Carlo Fruttero e Franco Lucentini, La Stampa, 09/02/2001, 9 febbraio 2001
E tutta l’ambientazione è prepotentemente ”d’epoca”, a cominciare dalla villa con le sue trentasei stanze e i suoi settantamila metri di parco
E tutta l’ambientazione è prepotentemente ”d’epoca”, a cominciare dalla villa con le sue trentasei stanze e i suoi settantamila metri di parco. Fu fatta costruire nell’Ottocento da lord Carnavon, famoso per essere stato il primo a metter piede, o profanare, la tomba di Tutankamen; e come fondale è già di un ricco spessore semantico, sepolcro, mummia, maledizione, Boris Karloff... Senza contare che anni dopo una nipote del profanatore precipitò in mare da quella stessa scogliera di Portofino. Portofino era del resto praticamente obbligatoria, unica o quasi superstite della Liguria anglosvernante ormai subissata da condomini, autostrade, industrie, locuste in pensione.

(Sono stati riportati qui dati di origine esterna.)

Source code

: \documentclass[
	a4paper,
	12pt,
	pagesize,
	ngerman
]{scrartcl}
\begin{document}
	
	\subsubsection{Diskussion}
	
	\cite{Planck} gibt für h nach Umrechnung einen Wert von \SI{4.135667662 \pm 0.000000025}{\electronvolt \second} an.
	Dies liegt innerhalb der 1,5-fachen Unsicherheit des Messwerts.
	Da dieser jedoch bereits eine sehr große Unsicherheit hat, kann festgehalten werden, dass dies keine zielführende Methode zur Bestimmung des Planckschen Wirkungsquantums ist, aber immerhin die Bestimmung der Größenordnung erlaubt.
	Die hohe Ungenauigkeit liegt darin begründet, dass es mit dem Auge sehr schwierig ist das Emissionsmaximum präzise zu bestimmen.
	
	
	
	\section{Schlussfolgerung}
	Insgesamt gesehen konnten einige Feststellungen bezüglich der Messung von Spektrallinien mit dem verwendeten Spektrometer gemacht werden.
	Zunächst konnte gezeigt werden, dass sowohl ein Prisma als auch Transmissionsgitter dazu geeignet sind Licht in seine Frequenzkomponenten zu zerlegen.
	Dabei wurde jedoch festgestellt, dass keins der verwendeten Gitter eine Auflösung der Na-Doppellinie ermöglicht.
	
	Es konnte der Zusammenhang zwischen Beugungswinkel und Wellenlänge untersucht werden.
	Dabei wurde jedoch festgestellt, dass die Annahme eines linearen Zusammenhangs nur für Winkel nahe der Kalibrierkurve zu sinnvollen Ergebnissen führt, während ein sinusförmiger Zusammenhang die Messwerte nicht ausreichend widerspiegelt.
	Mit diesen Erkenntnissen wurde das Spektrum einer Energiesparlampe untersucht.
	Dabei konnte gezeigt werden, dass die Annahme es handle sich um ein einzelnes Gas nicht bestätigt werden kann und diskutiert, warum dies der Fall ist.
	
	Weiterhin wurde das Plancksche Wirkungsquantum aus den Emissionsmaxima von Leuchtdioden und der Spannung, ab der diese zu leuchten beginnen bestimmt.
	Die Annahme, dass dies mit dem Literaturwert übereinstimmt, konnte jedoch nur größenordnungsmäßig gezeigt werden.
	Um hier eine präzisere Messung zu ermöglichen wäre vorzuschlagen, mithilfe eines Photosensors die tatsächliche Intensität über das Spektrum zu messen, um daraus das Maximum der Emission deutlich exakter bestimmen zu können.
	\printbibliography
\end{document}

Pochi anni fa, sulla riviera di Ponente, nei temperati ex incanti tra Bordighera e Ventimiglia lasciò il suo segno terrorizzante Donato Bilancia, un serial-killer simbolo dei tempi nuovi, brutali e folli. Il mistero di Portofino si può vedere come una risposta della riviera di Levante: ecco, qui da noi il vecchio stile resiste, è ancora in grado di produrre rompicapi tradizionali, enigmi con signore dalla chioma rossa che scompaiono, eredità miliardarie, giardinieri (tre) e un maggiordomo sia pure polacco e descritto come non proprio all’altezza del suo altisonante nome professionale. E così è anche per gli altri personaggi del dramma: non proprio all’altezza di Poirot, ma senz’altro alla portata di Marlowe e dei suoi californiani ricchissimi e viziati e sempre un rien viscidi.